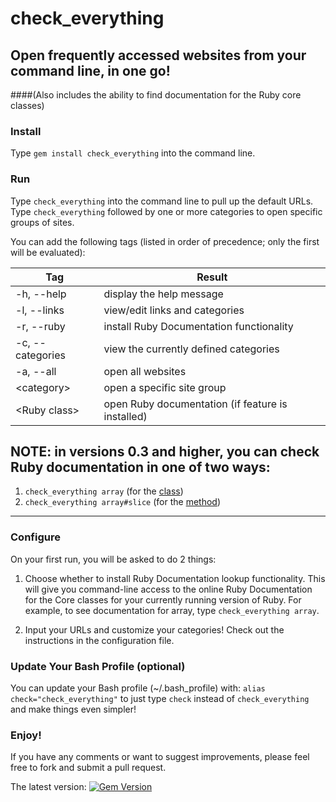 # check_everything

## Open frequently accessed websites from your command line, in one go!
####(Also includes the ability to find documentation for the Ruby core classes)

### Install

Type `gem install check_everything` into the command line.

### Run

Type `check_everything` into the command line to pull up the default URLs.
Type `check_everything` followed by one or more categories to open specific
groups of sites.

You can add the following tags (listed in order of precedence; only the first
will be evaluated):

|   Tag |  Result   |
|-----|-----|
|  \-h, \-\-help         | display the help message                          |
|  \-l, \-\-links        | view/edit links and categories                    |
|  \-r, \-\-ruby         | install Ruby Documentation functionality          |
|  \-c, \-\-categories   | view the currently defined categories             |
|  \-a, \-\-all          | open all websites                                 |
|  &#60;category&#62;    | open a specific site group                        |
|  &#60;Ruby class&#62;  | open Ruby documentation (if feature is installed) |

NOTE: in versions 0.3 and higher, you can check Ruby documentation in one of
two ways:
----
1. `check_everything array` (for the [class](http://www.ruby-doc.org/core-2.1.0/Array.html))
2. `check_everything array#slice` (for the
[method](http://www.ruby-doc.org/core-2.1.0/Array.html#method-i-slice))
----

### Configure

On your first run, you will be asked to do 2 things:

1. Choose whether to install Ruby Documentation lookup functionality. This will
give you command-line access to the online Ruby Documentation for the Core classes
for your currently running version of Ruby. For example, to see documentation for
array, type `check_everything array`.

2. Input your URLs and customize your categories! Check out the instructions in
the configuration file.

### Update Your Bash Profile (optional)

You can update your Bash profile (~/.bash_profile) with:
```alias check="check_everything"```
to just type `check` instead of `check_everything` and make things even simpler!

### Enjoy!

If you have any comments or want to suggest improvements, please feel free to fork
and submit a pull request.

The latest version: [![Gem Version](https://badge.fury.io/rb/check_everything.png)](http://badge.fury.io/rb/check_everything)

**********

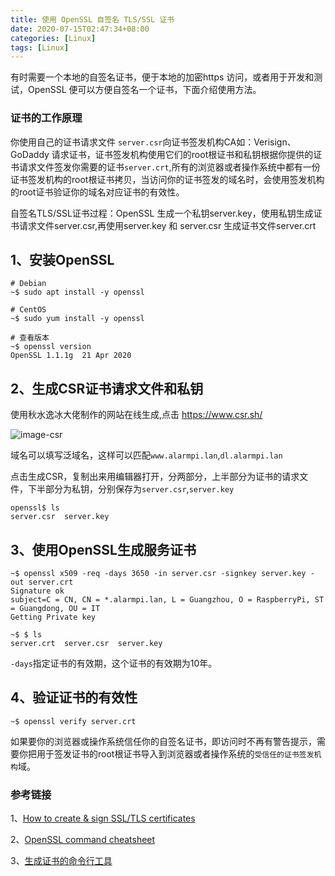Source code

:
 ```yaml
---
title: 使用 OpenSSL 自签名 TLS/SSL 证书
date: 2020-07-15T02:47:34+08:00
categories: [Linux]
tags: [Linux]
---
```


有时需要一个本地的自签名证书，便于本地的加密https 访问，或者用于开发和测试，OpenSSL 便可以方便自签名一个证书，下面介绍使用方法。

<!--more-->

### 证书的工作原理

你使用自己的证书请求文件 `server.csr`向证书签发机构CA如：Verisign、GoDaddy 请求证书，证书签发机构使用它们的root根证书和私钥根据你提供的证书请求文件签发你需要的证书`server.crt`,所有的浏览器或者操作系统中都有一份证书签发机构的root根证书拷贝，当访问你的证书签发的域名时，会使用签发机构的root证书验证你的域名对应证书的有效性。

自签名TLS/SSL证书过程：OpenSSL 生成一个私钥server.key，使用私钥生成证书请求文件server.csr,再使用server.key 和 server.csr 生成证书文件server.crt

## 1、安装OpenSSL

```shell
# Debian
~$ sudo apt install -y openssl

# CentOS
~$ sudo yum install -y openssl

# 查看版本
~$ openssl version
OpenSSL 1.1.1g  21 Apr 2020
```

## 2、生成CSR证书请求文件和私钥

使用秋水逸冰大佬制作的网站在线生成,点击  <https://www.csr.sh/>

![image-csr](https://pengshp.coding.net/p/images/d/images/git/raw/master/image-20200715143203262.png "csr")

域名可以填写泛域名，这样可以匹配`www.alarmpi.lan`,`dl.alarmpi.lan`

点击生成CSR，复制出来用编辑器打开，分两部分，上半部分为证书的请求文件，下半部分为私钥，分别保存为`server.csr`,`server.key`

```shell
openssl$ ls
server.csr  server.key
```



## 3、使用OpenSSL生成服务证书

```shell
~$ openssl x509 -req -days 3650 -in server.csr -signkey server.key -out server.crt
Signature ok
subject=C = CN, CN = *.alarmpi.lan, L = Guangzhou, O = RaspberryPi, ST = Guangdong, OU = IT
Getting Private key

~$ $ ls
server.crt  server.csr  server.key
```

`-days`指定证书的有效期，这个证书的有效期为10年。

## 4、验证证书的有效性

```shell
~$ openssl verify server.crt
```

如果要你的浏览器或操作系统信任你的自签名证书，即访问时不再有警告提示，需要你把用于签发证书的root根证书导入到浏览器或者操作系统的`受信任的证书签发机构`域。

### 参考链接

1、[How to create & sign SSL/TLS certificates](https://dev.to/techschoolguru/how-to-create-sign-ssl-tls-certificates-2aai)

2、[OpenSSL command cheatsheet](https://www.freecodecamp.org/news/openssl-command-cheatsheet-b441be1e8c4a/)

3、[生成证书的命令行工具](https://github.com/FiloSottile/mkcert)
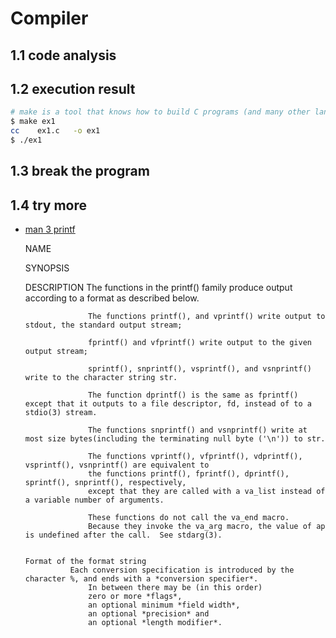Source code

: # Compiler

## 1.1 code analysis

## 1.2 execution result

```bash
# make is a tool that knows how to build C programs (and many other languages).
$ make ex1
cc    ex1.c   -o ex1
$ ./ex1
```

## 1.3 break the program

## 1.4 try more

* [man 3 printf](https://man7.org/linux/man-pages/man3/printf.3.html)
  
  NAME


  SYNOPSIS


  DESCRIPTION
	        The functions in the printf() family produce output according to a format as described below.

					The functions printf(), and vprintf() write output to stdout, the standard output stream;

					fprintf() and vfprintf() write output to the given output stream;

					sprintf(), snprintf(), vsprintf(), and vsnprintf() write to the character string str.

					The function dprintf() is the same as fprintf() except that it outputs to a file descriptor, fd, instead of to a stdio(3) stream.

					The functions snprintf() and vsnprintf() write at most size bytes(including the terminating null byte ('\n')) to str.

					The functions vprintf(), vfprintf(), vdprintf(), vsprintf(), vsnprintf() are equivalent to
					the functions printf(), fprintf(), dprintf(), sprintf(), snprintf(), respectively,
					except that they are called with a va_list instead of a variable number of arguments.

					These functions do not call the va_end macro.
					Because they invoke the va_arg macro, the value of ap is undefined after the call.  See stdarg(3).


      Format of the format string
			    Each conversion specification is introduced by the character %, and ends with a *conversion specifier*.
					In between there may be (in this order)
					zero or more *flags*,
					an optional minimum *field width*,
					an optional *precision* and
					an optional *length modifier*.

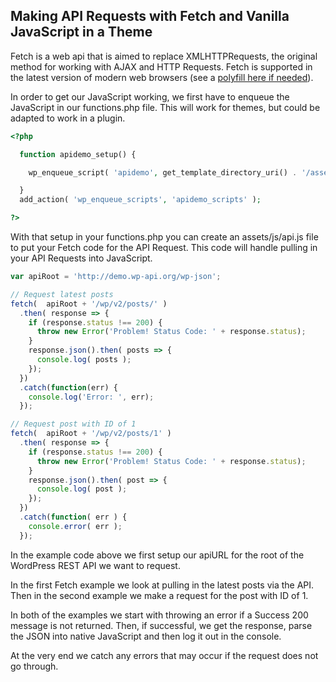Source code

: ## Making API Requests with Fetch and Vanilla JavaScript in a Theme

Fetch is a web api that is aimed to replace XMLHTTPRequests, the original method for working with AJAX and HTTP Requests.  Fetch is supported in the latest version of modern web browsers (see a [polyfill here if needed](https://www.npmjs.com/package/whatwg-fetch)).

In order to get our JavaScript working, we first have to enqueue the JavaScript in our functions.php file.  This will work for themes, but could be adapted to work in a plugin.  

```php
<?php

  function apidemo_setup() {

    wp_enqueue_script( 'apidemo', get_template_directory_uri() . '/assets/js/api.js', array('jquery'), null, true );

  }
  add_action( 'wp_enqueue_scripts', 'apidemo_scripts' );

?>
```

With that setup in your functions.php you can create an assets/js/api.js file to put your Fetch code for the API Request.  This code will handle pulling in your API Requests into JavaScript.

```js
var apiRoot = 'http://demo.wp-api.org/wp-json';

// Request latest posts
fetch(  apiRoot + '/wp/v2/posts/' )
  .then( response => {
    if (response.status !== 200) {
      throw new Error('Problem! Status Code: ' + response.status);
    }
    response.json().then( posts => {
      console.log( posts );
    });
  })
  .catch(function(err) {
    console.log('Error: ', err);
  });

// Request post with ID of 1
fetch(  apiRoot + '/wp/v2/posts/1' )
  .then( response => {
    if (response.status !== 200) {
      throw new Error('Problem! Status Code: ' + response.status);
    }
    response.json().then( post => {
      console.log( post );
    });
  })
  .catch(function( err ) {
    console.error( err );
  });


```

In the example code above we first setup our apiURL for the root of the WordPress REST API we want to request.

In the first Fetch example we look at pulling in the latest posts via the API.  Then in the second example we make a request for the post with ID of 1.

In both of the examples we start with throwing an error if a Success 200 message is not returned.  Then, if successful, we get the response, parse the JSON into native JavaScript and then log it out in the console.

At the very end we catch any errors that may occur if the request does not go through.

**********

**PROBLEM REQUIREMENTS:**
Reproduce the lines above, beginning at the line with "to just type" and stopping after the line with "and submit a pull request.", exactly as they are.

**SOLUTION TO THIS TASK:**
to just type `check` instead of `check_everything` and make things even simpler!

### Enjoy!

If you have any comments or want to suggest improvements, please feel free to fork
and submit a pull request.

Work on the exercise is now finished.